Au total, 50 députés ont pris part au vote : 64 % ont voté contre, 36 % ont voté en faveur, et 0 % se sont abstenus.
Infos
| Date | 26 février 2026 | |
| Type de vote | Amendement | |
| Dossier | Projet de loi relatif à la lutte contre les fraudes sociales et fiscales |
La position des groupes
Les votes des députés et des groupes
Exposé des motifs de l'amendement
L'objectif d'un amendement est de modifier ou d'ajouter une mesure d'un projet ou d'une proposition de loi. Le ou les députés qui rédigent l'amendement écrivent également un exposé des motifs.
Cet amendement de repli des député.e.s membres du groupe parlementaire La France Insoumise propose la suppression du transfert de données de santé aux entreprises d'assurance.

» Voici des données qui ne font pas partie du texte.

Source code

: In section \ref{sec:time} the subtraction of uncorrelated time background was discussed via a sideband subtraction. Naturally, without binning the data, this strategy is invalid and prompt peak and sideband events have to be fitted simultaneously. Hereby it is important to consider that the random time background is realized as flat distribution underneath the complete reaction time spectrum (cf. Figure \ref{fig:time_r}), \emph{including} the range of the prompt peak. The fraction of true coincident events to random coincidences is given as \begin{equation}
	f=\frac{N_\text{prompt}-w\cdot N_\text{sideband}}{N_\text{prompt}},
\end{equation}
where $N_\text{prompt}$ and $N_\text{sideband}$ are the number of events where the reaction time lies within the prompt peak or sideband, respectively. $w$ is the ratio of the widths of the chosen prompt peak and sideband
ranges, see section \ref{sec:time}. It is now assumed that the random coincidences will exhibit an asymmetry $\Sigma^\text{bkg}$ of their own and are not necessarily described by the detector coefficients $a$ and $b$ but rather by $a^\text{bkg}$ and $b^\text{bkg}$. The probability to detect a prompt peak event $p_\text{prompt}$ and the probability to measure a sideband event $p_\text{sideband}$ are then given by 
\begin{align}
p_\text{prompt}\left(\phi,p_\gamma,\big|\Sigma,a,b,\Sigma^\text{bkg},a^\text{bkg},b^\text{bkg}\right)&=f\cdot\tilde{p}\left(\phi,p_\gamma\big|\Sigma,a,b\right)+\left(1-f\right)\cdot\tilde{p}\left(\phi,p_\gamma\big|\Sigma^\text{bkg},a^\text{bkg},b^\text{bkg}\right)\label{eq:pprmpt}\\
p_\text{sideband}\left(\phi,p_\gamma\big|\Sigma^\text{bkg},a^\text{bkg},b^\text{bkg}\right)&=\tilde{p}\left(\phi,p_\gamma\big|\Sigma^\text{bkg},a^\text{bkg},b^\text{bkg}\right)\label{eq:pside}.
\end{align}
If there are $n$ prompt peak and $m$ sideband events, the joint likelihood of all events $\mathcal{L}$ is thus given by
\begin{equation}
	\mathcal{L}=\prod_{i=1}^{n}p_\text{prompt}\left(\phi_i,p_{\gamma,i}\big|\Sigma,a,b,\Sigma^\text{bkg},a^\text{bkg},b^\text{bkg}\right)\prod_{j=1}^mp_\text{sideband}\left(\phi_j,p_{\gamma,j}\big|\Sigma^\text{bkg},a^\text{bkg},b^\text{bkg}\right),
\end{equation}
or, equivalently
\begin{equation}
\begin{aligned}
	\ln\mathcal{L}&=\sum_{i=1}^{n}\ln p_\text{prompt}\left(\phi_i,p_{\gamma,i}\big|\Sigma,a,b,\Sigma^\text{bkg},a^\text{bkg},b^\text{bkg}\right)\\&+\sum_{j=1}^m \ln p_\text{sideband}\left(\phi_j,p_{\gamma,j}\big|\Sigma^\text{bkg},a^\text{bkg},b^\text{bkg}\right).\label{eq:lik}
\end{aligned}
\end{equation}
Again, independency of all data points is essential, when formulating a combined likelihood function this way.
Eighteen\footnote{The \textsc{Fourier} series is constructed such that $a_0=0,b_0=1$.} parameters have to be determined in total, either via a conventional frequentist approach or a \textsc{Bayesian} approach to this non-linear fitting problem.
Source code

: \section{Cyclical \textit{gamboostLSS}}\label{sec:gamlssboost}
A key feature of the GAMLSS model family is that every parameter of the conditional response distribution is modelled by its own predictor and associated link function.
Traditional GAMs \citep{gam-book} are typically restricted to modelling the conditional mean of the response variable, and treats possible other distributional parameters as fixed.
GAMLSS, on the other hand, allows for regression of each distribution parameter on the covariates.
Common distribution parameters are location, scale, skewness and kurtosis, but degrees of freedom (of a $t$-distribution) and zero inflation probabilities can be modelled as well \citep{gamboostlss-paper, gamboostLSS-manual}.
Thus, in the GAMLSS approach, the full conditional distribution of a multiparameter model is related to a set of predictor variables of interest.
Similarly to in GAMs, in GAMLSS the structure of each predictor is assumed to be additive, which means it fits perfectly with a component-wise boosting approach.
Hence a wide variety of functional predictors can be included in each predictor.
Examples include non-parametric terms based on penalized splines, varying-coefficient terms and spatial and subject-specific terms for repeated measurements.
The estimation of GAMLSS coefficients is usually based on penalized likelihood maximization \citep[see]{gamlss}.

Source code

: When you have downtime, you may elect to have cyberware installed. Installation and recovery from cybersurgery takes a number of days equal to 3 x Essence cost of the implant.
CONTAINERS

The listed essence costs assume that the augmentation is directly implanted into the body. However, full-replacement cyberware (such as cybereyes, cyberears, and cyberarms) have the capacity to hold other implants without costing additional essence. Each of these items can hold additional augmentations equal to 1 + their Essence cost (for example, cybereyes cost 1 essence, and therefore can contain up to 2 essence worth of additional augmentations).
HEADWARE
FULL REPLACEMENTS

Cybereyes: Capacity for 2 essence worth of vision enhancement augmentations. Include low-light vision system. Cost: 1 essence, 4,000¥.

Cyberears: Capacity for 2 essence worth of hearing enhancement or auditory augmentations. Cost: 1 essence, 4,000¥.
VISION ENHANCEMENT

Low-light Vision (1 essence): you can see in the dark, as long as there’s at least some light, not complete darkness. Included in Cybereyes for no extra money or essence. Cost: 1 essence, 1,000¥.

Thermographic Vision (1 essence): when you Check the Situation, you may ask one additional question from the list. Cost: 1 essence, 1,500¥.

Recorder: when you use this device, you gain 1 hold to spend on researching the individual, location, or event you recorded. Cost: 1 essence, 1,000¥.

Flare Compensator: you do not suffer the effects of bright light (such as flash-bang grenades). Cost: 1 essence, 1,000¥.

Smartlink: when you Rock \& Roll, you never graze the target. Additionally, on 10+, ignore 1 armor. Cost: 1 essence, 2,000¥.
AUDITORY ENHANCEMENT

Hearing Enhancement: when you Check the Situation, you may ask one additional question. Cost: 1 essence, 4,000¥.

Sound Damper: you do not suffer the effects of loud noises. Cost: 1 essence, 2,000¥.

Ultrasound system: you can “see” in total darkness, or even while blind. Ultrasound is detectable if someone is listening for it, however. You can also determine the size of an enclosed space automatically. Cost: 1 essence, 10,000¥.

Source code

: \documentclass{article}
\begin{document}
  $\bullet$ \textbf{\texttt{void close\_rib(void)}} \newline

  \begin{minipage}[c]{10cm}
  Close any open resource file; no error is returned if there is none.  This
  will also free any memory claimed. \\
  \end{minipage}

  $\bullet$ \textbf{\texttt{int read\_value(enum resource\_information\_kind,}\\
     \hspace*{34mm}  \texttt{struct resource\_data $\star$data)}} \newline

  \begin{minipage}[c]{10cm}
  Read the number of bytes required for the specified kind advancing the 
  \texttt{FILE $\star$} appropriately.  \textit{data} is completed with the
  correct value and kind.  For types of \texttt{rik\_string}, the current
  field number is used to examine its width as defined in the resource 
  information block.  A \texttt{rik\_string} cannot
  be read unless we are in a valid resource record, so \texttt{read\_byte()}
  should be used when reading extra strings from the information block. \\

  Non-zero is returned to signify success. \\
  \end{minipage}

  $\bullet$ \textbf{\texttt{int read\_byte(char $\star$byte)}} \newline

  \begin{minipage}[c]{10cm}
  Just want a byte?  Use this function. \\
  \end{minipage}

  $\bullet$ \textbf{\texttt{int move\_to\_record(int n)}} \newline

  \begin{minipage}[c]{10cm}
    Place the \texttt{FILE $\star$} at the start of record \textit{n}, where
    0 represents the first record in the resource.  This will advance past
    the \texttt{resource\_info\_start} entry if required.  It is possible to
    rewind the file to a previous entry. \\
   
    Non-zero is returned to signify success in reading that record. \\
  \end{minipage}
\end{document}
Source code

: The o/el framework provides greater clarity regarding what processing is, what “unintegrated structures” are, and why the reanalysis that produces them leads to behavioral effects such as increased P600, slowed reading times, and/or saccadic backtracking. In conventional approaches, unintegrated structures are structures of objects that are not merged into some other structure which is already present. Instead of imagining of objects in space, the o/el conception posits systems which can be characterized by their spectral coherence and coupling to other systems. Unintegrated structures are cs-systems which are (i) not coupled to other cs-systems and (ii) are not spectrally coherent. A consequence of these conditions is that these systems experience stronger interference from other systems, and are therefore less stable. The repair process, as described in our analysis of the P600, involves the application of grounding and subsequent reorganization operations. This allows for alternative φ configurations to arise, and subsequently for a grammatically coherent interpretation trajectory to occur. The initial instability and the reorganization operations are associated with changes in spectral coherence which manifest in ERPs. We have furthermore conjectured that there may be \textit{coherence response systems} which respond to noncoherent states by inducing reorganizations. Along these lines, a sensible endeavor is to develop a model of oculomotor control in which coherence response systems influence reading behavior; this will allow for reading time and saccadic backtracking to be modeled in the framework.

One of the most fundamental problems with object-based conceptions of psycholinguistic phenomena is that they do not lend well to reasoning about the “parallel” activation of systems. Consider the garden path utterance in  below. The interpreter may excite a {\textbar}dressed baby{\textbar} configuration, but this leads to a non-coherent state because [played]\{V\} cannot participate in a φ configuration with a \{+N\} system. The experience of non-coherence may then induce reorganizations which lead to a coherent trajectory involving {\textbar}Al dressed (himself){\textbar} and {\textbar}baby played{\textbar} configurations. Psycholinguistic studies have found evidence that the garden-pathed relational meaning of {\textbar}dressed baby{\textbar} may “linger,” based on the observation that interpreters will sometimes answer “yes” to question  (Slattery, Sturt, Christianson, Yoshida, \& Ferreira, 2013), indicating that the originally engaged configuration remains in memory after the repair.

Cet article 5 propose de renforcer l'échange de données et d'informations entre l'Assurance maladie et les complémentaires santé, dont les entreprises d'assurance et les intermédiaires qu'elles sélectionneront.
Premièrement, une telle mesure incite à violer le secret médical, dès lors que des personnels non médicaux auront accès aux données de santé de millions de personnes.
Nous refusons que les données de l'Assurance maladie et des assureurs en santé transitent par des intermédiaires, alors que les scandales relatifs à des fuites de données se multiplient.
Il y a encore quelques jours, ce sont les données personnelles de 1,6 million d'inscrits à France Travail qui ont fuité, exposant les noms et prénoms, dates de naissance numéros de Sécurité sociale, identifiants France Travail, adresses mails et postales, numéros de téléphone de ces inscrits. Quelques jours plus tôt, c'était 1,2 million de salariés de particuliers employeurs qui ont été victimes d'un piratage de leurs données personnelles via la plateforme Pajemploi.
En imposant ces flux massifs de données de santé, le Gouvernement expose des millions de personne à des actes de malveillance en ligne.
Pour toutes ces raisons, nous proposons la suppression des alinéas 1 à 24 du présent article.